The information about kanji comes from the KANJIDIC file. A subset of 1926 kanji was taken from the file.
The vocabulary use in this tool was taken from the EDICT - Japanese-English Electronic DICTionary File. A large subset of that dictionary is used (around 90.000 words), stored in the EDICT format.
Radical information for kanji cames from the KRADFILE file; this information is used since version 0.4.1 for computing kanji similarity.
Stroke Order Diagrams (SOD) pictures and Animations (SODA) are taken from the SODER project, hosted in the Kanji Cafe website. The 3th release of the project was used in this software.
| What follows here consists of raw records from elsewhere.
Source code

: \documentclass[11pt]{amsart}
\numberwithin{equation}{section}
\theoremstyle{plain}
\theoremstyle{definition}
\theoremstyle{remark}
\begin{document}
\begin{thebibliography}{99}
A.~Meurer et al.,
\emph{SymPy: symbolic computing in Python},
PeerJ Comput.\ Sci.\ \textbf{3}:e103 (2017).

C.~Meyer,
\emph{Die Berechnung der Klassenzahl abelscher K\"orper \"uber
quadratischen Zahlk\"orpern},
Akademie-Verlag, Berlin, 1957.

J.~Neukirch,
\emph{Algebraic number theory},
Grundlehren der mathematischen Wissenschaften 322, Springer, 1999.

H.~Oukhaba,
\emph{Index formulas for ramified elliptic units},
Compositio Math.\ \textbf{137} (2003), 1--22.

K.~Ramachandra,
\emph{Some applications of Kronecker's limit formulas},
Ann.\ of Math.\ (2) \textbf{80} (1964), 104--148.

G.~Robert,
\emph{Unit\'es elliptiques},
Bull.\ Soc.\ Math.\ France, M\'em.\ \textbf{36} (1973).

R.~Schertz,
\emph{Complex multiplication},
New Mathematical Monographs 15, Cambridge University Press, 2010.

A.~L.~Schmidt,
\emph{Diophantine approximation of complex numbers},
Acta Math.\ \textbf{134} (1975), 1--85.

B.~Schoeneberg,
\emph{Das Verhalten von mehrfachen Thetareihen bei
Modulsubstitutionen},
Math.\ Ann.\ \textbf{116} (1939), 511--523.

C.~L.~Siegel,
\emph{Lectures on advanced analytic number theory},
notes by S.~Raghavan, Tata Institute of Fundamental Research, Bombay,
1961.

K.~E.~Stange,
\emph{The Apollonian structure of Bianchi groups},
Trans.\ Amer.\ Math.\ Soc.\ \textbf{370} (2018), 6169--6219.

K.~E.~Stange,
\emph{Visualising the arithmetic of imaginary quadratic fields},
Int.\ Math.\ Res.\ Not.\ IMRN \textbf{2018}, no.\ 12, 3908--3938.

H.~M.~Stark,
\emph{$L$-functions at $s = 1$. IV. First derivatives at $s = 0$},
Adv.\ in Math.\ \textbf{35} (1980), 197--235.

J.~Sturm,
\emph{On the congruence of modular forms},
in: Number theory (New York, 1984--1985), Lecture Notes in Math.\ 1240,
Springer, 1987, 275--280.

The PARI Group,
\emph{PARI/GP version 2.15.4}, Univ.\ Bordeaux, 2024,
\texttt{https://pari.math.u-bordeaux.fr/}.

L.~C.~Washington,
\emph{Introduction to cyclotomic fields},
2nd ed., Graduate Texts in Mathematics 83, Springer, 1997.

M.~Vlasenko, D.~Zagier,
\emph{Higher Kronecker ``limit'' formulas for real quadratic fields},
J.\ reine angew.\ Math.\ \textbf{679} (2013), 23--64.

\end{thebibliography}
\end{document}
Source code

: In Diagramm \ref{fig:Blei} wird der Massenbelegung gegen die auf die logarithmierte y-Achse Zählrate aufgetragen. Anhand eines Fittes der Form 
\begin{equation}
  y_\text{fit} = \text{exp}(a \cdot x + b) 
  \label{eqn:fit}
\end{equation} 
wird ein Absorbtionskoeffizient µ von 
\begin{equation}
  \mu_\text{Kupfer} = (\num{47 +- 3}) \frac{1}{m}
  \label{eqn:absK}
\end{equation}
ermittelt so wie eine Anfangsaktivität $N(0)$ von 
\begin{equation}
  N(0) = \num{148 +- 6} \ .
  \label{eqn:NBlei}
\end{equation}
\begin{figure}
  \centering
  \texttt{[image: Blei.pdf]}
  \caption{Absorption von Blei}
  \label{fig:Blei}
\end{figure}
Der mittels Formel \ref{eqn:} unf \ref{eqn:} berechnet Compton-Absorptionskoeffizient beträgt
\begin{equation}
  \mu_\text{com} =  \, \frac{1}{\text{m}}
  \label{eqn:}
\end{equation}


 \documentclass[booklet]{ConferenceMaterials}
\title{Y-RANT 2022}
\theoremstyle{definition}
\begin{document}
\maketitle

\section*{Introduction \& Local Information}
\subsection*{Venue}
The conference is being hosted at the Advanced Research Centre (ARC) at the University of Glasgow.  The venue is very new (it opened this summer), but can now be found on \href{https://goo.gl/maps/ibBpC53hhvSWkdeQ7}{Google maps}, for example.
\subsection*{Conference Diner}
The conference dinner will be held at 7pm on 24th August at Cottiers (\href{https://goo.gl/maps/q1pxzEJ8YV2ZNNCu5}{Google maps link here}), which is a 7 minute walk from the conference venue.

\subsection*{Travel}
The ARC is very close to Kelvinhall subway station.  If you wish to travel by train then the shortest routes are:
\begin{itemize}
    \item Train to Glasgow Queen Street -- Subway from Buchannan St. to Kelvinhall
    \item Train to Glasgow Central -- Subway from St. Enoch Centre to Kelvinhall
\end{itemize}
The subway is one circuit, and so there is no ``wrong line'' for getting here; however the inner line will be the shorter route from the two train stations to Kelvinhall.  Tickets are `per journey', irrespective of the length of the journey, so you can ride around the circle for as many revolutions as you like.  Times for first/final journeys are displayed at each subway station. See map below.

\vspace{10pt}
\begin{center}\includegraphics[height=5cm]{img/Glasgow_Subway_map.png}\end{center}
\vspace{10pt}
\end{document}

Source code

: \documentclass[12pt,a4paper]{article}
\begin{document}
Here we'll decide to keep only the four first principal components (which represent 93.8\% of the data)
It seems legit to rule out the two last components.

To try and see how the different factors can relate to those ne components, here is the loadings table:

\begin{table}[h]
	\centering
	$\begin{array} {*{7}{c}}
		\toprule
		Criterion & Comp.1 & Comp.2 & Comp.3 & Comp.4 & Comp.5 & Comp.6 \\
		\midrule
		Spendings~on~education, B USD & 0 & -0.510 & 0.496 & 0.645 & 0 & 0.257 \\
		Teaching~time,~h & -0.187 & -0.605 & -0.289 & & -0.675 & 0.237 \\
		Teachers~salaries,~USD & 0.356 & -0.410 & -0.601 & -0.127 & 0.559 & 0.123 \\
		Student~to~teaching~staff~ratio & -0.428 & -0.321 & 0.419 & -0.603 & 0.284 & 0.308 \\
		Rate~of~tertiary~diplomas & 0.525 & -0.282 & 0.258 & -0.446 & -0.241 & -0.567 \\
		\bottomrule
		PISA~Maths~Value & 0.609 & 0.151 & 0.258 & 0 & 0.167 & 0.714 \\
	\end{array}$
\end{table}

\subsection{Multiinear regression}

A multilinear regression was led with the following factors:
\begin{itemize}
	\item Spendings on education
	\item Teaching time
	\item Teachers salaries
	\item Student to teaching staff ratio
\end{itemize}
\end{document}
This release containt SODs for 1513 kanji.
Additionally, the SODs are used as a raw data for determining correct stroke order using machine logic in this software package.
The SODs are used in conformance to the SOD and SODA License Agreement.
Peter van der Woude has compiled kanji and vocabulary lists for the defferent levels of the JLPT. The organization of kanji used in this tool is taken from his website www.jlptstudy.com. The lists are up to date, since the (last?) JLPT requirements update in 2002.